Utah Gov. Spencer J. Cox said Friday he will require a data center project backed by Kevin O'Leary to win new approvals for each phase after hearing complaints from residents about the plan. He said the first phase cannot exceed 1.5 gigawatts and ordered state agencies to tighten their review of the project's air and water impacts.
Cox said residents had raised real concerns about the proposed development, including noise, utility costs, water use and the effect on their quality of life. He directed the state's environmental agency to review all permits tied to air quality and told the Department of Natural Resources to make sure Utah's water is protected. He also said the project should use the most environmentally sensitive cooling systems.
The project had already cleared a local hurdle, with Box Elder County commissioners approving the data center before Cox announced his new demands. The site is the Stratos Project, a 40,000-acre campus in northern Utah, and it sits at the center of a wider push for data centers driven by artificial intelligence. Those facilities can require vast amounts of power and water, which has made them a flashpoint in communities trying to weigh promised economic activity against pressure on local resources.

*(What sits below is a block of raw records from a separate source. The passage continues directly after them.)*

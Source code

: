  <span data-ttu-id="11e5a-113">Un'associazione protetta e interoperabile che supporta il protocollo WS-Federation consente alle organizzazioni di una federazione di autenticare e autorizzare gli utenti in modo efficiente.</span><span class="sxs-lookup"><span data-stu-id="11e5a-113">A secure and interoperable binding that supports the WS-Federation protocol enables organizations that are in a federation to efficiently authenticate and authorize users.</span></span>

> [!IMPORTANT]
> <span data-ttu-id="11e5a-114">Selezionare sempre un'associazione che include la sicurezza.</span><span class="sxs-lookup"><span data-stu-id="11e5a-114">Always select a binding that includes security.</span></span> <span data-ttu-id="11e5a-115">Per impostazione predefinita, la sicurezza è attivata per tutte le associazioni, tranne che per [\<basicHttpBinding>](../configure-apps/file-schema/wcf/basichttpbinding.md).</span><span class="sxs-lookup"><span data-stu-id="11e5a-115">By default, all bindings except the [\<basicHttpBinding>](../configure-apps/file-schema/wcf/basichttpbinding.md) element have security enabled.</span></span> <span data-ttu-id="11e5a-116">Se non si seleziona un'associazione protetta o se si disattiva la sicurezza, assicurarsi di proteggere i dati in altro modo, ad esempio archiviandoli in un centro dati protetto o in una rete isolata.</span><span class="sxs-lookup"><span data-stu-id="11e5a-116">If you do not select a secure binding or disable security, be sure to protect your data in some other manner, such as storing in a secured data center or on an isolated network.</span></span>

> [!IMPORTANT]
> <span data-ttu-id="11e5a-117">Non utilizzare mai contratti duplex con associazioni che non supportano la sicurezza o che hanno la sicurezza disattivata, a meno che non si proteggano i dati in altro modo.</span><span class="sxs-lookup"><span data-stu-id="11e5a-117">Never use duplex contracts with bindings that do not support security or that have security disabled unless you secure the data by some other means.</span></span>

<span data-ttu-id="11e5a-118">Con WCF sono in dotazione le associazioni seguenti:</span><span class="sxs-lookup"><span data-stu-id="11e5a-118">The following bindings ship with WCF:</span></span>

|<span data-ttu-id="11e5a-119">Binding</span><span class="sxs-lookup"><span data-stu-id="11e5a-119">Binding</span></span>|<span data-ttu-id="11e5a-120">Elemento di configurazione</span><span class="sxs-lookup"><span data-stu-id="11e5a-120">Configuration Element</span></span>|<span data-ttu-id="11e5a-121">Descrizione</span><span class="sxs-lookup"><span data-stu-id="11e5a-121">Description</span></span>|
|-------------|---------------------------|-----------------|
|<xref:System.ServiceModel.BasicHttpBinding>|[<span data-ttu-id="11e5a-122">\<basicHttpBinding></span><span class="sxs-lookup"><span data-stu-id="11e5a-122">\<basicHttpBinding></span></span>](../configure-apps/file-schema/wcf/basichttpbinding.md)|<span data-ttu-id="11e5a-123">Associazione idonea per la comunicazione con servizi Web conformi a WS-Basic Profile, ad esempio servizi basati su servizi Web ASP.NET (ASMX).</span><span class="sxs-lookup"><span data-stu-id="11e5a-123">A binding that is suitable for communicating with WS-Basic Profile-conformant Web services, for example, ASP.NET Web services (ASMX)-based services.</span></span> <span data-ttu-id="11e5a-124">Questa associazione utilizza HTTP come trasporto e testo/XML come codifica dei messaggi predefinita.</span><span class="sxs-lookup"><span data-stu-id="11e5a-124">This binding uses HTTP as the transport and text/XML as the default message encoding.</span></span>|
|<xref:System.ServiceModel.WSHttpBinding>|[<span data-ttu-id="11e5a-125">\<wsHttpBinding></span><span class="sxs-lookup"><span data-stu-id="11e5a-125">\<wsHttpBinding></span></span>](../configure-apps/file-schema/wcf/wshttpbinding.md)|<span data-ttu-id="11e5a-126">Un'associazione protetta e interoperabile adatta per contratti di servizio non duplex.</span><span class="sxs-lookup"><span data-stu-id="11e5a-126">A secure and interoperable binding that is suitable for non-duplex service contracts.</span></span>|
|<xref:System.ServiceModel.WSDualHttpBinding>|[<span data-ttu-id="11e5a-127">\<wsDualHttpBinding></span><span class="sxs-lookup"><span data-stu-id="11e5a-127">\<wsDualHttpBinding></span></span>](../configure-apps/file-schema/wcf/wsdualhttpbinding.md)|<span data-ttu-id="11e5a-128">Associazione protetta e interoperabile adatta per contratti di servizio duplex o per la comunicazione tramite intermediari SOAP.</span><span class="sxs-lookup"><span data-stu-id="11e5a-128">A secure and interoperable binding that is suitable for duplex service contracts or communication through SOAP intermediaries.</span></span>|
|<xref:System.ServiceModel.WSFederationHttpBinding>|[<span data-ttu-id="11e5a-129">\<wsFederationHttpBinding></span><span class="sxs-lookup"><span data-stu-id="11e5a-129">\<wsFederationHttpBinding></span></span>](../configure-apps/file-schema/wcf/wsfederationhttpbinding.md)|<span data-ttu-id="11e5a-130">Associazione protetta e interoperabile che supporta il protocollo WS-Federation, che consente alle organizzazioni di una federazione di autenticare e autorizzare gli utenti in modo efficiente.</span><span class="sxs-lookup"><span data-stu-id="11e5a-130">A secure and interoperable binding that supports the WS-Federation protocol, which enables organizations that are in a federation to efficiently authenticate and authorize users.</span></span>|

Residents have protested the plan and fought with local politicians over its impact, saying the facility could strain the water supply, raise utility costs and add noise to daily life. O'Leary pushed back this week, saying opposition may have come from professional protesters and that AI-generated posts were, in his view, ironically driving the conversation. He also said the public may misunderstand what data centers are and how they work.
O'Leary said that, over time, understanding sustainability, water and air rights and local concerns will matter more than the equity raised for the project. The immediate fight now shifts to state review, where each phase of the Stratos Project will have to clear a higher bar before construction can move forward.